DATA FOR ANALYSIS:
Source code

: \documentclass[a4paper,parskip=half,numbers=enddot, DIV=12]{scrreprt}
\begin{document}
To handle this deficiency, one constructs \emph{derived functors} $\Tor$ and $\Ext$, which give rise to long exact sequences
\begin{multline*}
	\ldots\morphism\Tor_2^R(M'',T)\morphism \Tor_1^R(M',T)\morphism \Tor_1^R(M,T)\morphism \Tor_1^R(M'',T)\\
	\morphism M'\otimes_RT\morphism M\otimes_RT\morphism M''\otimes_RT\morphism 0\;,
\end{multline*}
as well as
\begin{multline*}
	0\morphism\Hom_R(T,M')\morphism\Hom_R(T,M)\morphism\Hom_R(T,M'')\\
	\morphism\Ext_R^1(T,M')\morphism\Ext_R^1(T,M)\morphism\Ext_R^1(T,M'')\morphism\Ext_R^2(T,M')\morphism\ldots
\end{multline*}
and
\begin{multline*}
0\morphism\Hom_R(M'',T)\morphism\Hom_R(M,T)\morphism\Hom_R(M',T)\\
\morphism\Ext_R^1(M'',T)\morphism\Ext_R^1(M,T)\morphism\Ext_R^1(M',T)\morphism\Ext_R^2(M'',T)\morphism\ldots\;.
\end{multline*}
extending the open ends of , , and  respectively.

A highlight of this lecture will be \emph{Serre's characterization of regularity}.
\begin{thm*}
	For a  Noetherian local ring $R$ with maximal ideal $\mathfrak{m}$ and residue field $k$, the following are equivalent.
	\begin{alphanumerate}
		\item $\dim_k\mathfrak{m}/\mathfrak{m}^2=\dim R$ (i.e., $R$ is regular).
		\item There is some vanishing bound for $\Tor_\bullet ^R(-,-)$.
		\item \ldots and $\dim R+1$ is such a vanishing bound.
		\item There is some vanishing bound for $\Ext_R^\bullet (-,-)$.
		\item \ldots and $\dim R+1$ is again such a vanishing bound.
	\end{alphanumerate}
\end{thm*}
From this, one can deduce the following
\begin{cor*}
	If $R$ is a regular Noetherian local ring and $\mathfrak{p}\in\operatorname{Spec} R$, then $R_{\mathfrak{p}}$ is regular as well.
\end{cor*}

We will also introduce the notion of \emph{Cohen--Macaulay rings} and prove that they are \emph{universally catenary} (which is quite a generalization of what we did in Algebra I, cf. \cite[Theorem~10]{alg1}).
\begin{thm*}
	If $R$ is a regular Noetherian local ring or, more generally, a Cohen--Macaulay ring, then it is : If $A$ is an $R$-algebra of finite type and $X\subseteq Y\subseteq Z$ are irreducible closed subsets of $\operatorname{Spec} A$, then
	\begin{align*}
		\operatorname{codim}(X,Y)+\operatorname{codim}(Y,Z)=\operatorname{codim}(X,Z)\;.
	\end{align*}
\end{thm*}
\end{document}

AIM OF THE TASK: Please find each line in the records above that holds the word "bound", and copy it.

YOUR RESPONSE:
		\item There is some vanishing bound for $\Tor_\bullet ^R(-,-)$.
		\item \ldots and $\dim R+1$ is such a vanishing bound.
		\item There is some vanishing bound for $\Ext_R^\bullet (-,-)$.
		\item \ldots and $\dim R+1$ is again such a vanishing bound.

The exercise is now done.